All of the data below is to be repeated exactly, except for the pictures.

==== Available data ====

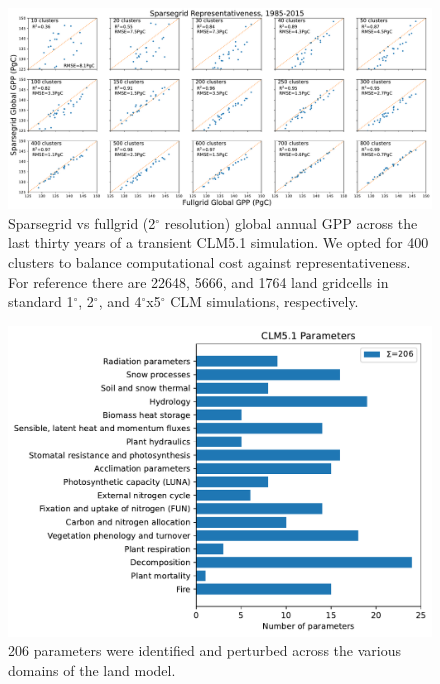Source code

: \documentclass[draft]{agujournal2019}
\begin{document}
\begin{figure}[h]
\centering
\includegraphics[width=40pc]{../figs/sparsegrid_gpp.pdf}
\caption{Sparsegrid vs fullgrid (2$^{\circ}$ resolution) global annual GPP across the last thirty years of a transient CLM5.1 simulation. We opted for 400 clusters to balance computational cost against representativeness. For reference there are 22648, 5666, and 1764 land gridcells in standard 1$^{\circ}$, 2$^{\circ}$, and 4$^{\circ}$x5$^{\circ}$ CLM simulations, respectively.}
\label{}
\end{figure}

\begin{figure}[h]
\centering
\includegraphics[width=30pc]{../figs/bar.pdf}
\caption{206 parameters were identified and perturbed across the various domains of the land model.}
\label{fig:params}
\end{figure}
\end{document}
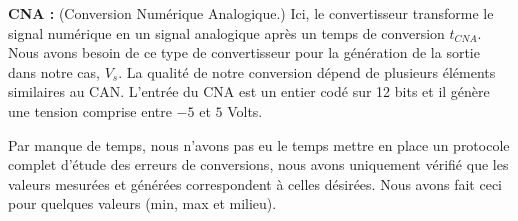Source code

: \hspace{3mm} \textbf{CNA :} (Conversion Numérique Analogique.) Ici, le convertisseur transforme le signal numérique en un signal analogique après un temps de conversion $t_{CNA}$. Nous avons besoin de ce type de convertisseur pour la génération de la sortie dans notre cas, $V_{s}$. La qualité de notre conversion dépend de plusieurs éléments similaires au CAN. L'entrée du CNA est un entier codé sur 12 bits et il génère une tension comprise entre $-5$ et $5$ Volts. 


Par manque de temps, nous n'avons pas eu le temps mettre en place un protocole complet d'étude des erreurs de conversions, nous avons uniquement vérifié que les valeurs mesurées et générées correspondent à celles désirées. Nous avons fait ceci pour quelques valeurs (min, max et milieu).

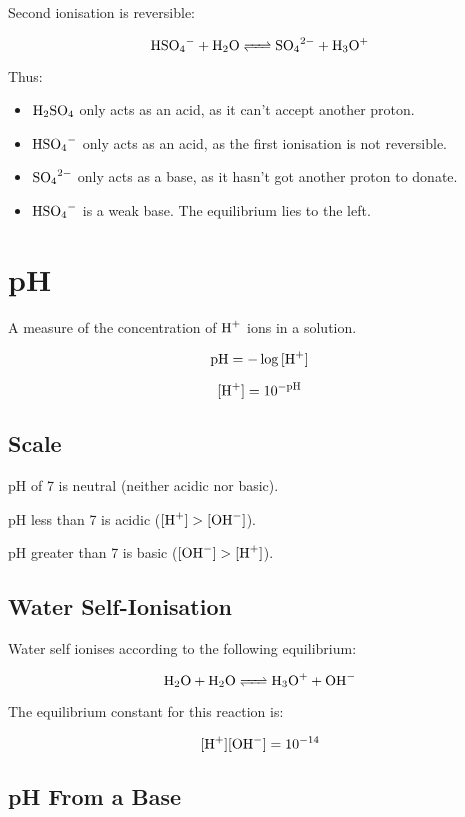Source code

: \documentclass[a4paper,11pt]{article}
\begin{document}
Second ionisation is reversible:

$$
\ce{HSO4- + H2O <=> SO4^2- + H3O+}
$$

Thus:

\begin{itemize}
\item $\ce{H2SO4}$ only acts as an acid, as it can't accept another proton.
\item $\ce{HSO4-}$ only acts as an acid, as the first ionisation is not
	reversible.
\item $\ce{SO4^2-}$ only acts as a base, as it hasn't got another proton to
	donate.
\item $\ce{HSO4-}$ is a weak base. The equilibrium lies to the left.
\end{itemize}


\section{pH}

A measure of the concentration of $\ce{H+}$ ions in a solution.

$$
\text{pH} = -\log{[\ce{H+}]}
$$

$$
[\ce{H+}] = 10^{-\text{pH}}
$$


\subsection{Scale}

pH of 7 is neutral (neither acidic nor basic).

pH less than 7 is acidic ($[\ce{H+}] > [\ce{OH-}]$).

pH greater than 7 is basic ($[\ce{OH-}] > [\ce{H+}]$).


\subsection{Water Self-Ionisation}

Water self ionises according to the following equilibrium:

$$
\ce{H2O + H2O <=> H3O+ + OH-}
$$

The equilibrium constant for this reaction is:

$$
[\ce{H+}][\ce{OH-}] = 10^{-14}
$$


\subsection{pH From a Base}
\end{document}

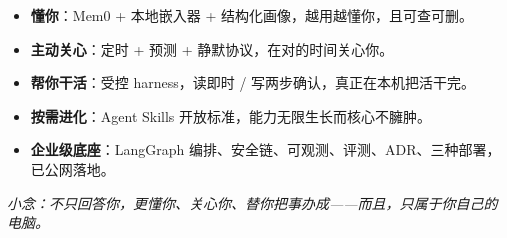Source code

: \begin{itemize}[leftmargin=1.4em]
  \item \textbf{懂你}：Mem0 + 本地嵌入器 + 结构化画像，越用越懂你，且可查可删。
  \item \textbf{主动关心}：定时 + 预测 + 静默协议，在对的时间关心你。
  \item \textbf{帮你干活}：受控 harness，读即时 / 写两步确认，真正在本机把活干完。
  \item \textbf{按需进化}：Agent Skills 开放标准，能力无限生长而核心不臃肿。
  \item \textbf{企业级底座}：LangGraph 编排、安全链、可观测、评测、ADR、三种部署，已公网落地。
\end{itemize}

\vspace{0.5cm}
\begin{center}
\itshape\large\color{primary}
小念：不只回答你，更懂你、关心你、替你把事办成——而且，只属于你自己的电脑。
\end{center}
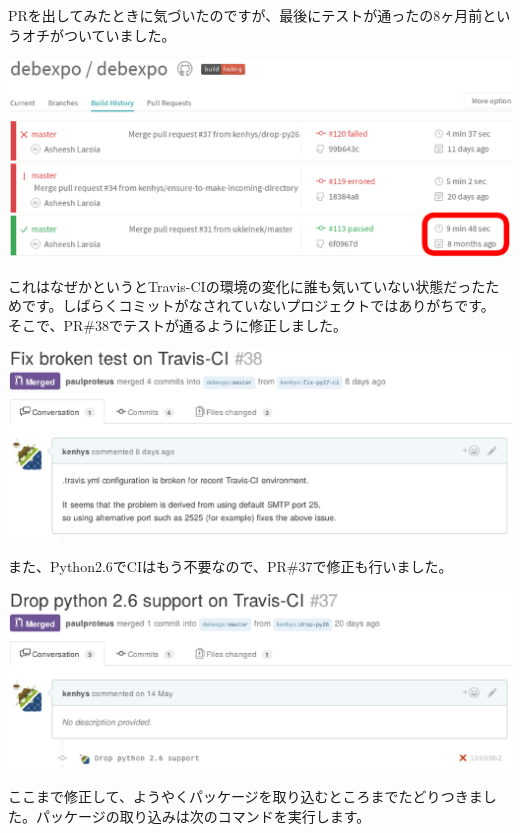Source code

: \documentclass[mingoth,a4paper]{jsarticle}
\begin{document}
PRを出してみたときに気づいたのですが、最後にテストが通ったの8ヶ月前というオチがついていました。

\begin{screen}
\includegraphics[width=0.7\hsize]{image201606/broken-ci-since-8month-ago.eps}
\end{screen}

これはなぜかというとTravis-CIの環境の変化に誰も気いていない状態だったためです。しばらくコミットがなされていないプロジェクトではありがちです。
そこで、PR\#38でテストが通るように修正しました。

\begin{screen}
\includegraphics[width=0.7\hsize]{image201606/debexpo-pr38-broken-ci.eps}
\end{screen}

また、Python2.6でCIはもう不要なので、PR\#37で修正も行いました。

\begin{screen}
\includegraphics[width=0.7\hsize]{image201606/debexpo-pr37-drop-py26.eps}
\end{screen}

ここまで修正して、ようやくパッケージを取り込むところまでたどりつきました。パッケージの取り込みは次のコマンドを実行します。

\end{document}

====

Exercise result
Source code

: \documentclass[draft]{agujournal2019}
\begin{document}
\begin{figure}[h]
\centering
\includegraphics[width=40pc]{../figs/sparsegrid_gpp.pdf}
\caption{Sparsegrid vs fullgrid (2$^{\circ}$ resolution) global annual GPP across the last thirty years of a transient CLM5.1 simulation. We opted for 400 clusters to balance computational cost against representativeness. For reference there are 22648, 5666, and 1764 land gridcells in standard 1$^{\circ}$, 2$^{\circ}$, and 4$^{\circ}$x5$^{\circ}$ CLM simulations, respectively.}
\label{}
\end{figure}

\begin{figure}[h]
\centering
\includegraphics[width=30pc]{../figs/bar.pdf}
\caption{206 parameters were identified and perturbed across the various domains of the land model.}
\label{fig:params}
\end{figure}
\end{document}
Source code

: \hspace{3mm} \textbf{CNA :} (Conversion Numérique Analogique.) Ici, le convertisseur transforme le signal numérique en un signal analogique après un temps de conversion $t_{CNA}$. Nous avons besoin de ce type de convertisseur pour la génération de la sortie dans notre cas, $V_{s}$. La qualité de notre conversion dépend de plusieurs éléments similaires au CAN. L'entrée du CNA est un entier codé sur 12 bits et il génère une tension comprise entre $-5$ et $5$ Volts. 


Par manque de temps, nous n'avons pas eu le temps mettre en place un protocole complet d'étude des erreurs de conversions, nous avons uniquement vérifié que les valeurs mesurées et générées correspondent à celles désirées. Nous avons fait ceci pour quelques valeurs (min, max et milieu).

Source code

: \documentclass[a4paper,11pt]{article}
\begin{document}
Second ionisation is reversible:

$$
\ce{HSO4- + H2O <=> SO4^2- + H3O+}
$$

Thus:

\begin{itemize}
\item $\ce{H2SO4}$ only acts as an acid, as it can't accept another proton.
\item $\ce{HSO4-}$ only acts as an acid, as the first ionisation is not
	reversible.
\item $\ce{SO4^2-}$ only acts as a base, as it hasn't got another proton to
	donate.
\item $\ce{HSO4-}$ is a weak base. The equilibrium lies to the left.
\end{itemize}


\section{pH}

A measure of the concentration of $\ce{H+}$ ions in a solution.

$$
\text{pH} = -\log{[\ce{H+}]}
$$

$$
[\ce{H+}] = 10^{-\text{pH}}
$$


\subsection{Scale}

pH of 7 is neutral (neither acidic nor basic).

pH less than 7 is acidic ($[\ce{H+}] > [\ce{OH-}]$).

pH greater than 7 is basic ($[\ce{OH-}] > [\ce{H+}]$).


\subsection{Water Self-Ionisation}

Water self ionises according to the following equilibrium:

$$
\ce{H2O + H2O <=> H3O+ + OH-}
$$

The equilibrium constant for this reaction is:

$$
[\ce{H+}][\ce{OH-}] = 10^{-14}
$$


\subsection{pH From a Base}
\end{document}

Source code

: \begin{itemize}[leftmargin=1.4em]
  \item \textbf{懂你}：Mem0 + 本地嵌入器 + 结构化画像，越用越懂你，且可查可删。
  \item \textbf{主动关心}：定时 + 预测 + 静默协议，在对的时间关心你。
  \item \textbf{帮你干活}：受控 harness，读即时 / 写两步确认，真正在本机把活干完。
  \item \textbf{按需进化}：Agent Skills 开放标准，能力无限生长而核心不臃肿。
  \item \textbf{企业级底座}：LangGraph 编排、安全链、可观测、评测、ADR、三种部署，已公网落地。
\end{itemize}

\vspace{0.5cm}
\begin{center}
\itshape\large\color{primary}
小念：不只回答你，更懂你、关心你、替你把事办成——而且，只属于你自己的电脑。
\end{center}
Source code

: \documentclass[mingoth,a4paper]{jsarticle}
\begin{document}
PRを出してみたときに気づいたのですが、最後にテストが通ったの8ヶ月前というオチがついていました。

\begin{screen}
\includegraphics[width=0.7\hsize]{image201606/broken-ci-since-8month-ago.eps}
\end{screen}

これはなぜかというとTravis-CIの環境の変化に誰も気いていない状態だったためです。しばらくコミットがなされていないプロジェクトではありがちです。
そこで、PR\#38でテストが通るように修正しました。

\begin{screen}
\includegraphics[width=0.7\hsize]{image201606/debexpo-pr38-broken-ci.eps}
\end{screen}

また、Python2.6でCIはもう不要なので、PR\#37で修正も行いました。

\begin{screen}
\includegraphics[width=0.7\hsize]{image201606/debexpo-pr37-drop-py26.eps}
\end{screen}

ここまで修正して、ようやくパッケージを取り込むところまでたどりつきました。パッケージの取り込みは次のコマンドを実行します。

\end{document}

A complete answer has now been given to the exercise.